## DIRECTIONS
All that is needed is the first stretch of the listing below, repeated exactly and ending with the line that contains "The Vertex Cover". Pictures are to be left out.

## DATA FOR ANALYSIS
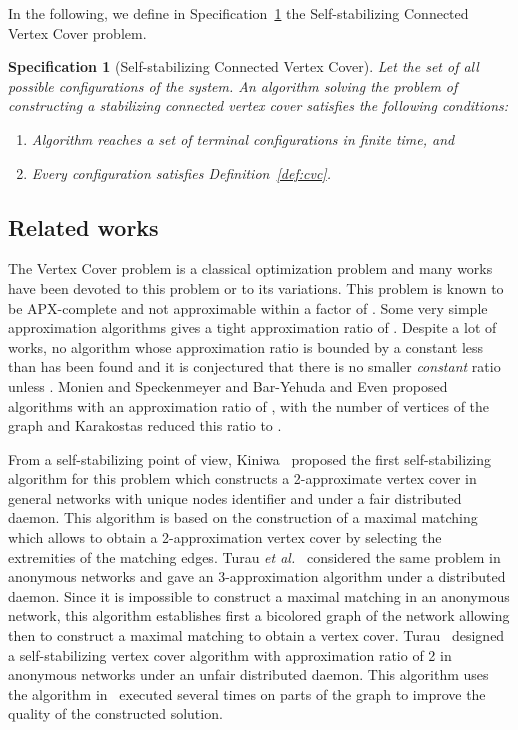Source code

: \documentclass[11pt,letterpaper,onecolumn]{article}
\newtheorem{spec}{Specification}
\begin{document}
In the following, we define in Specification~\ref{spec:cvc} the Self-stabilizing Connected Vertex Cover problem.

\begin{spec}[Self-stabilizing Connected Vertex Cover]
\label{spec:cvc}
Let  the set of all possible configurations of the system. An algorithm  solving the problem of constructing a stabilizing connected vertex cover satisfies the following conditions:
\begin{enumerate}
\item Algorithm  reaches a set of terminal configurations  in finite time, and
\item Every configuration  satisfies Definition~\ref{def:cvc}.
\end{enumerate}
\end{spec}

\subsection{Related works}

The Vertex Cover problem is a classical optimization problem and many works have been devoted to this problem or to its variations. This problem is known to be APX-complete \cite{PapadimitriouY88} and not approximable within a factor of  \cite{DinurS05}. Some very simple approximation algorithms gives a tight approximation ratio of  \cite{GJ79,Vaz01,Savage82}. Despite a lot of works, no algorithm whose approximation ratio is bounded by a constant less than  has been found and it is conjectured that there is no smaller \emph{constant} ratio unless  \cite{KhotR08}. Monien and Speckenmeyer \cite{Monien1985} and Bar-Yehuda and Even \cite{Bar-YehudaE85} proposed algorithms with an approximation ratio of , with  the number of vertices of the graph and Karakostas \cite{Karakostas05} reduced this ratio to .

From a self-stabilizing point of view, Kiniwa~\cite{Kiniwa05} proposed the first self-stabilizing algorithm for this problem which constructs a 2-approximate vertex cover in general networks with unique nodes identifier and under a fair distributed daemon. This algorithm is based on the construction of a maximal matching which allows to obtain a 2-approximation vertex cover by selecting the extremities of the matching edges. Turau \emph{et al.}~\cite{TurauH11} considered the same problem in anonymous networks and gave an 3-approximation algorithm under a distributed daemon. Since it is impossible to construct a maximal matching in an anonymous network, this algorithm establishes first a bicolored graph of the network allowing then to construct a maximal matching to obtain a vertex cover. Turau~\cite{Turau10} designed a self-stabilizing vertex cover algorithm with approximation ratio of 2 in anonymous networks under an unfair distributed daemon. This algorithm uses the algorithm in~\cite{TurauH11} executed several times on parts of the graph to improve the quality of the constructed solution.
\end{document}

## COMPLETED TASK
Source code

: \documentclass[11pt,letterpaper,onecolumn]{article}
\newtheorem{spec}{Specification}
\begin{document}
In the following, we define in Specification~\ref{spec:cvc} the Self-stabilizing Connected Vertex Cover problem.

\begin{spec}[Self-stabilizing Connected Vertex Cover]
\label{spec:cvc}
Let  the set of all possible configurations of the system. An algorithm  solving the problem of constructing a stabilizing connected vertex cover satisfies the following conditions:
\begin{enumerate}
\item Algorithm  reaches a set of terminal configurations  in finite time, and
\item Every configuration  satisfies Definition~\ref{def:cvc}.
\end{enumerate}
\end{spec}

\subsection{Related works}

The Vertex Cover problem is a classical optimization problem and many works have been devoted to this problem or to its variations. This problem is known to be APX-complete \cite{PapadimitriouY88} and not approximable within a factor of  \cite{DinurS05}. Some very simple approximation algorithms gives a tight approximation ratio of  \cite{GJ79,Vaz01,Savage82}. Despite a lot of works, no algorithm whose approximation ratio is bounded by a constant less than  has been found and it is conjectured that there is no smaller \emph{constant} ratio unless  \cite{KhotR08}. Monien and Speckenmeyer \cite{Monien1985} and Bar-Yehuda and Even \cite{Bar-YehudaE85} proposed algorithms with an approximation ratio of , with  the number of vertices of the graph and Karakostas \cite{Karakostas05} reduced this ratio to .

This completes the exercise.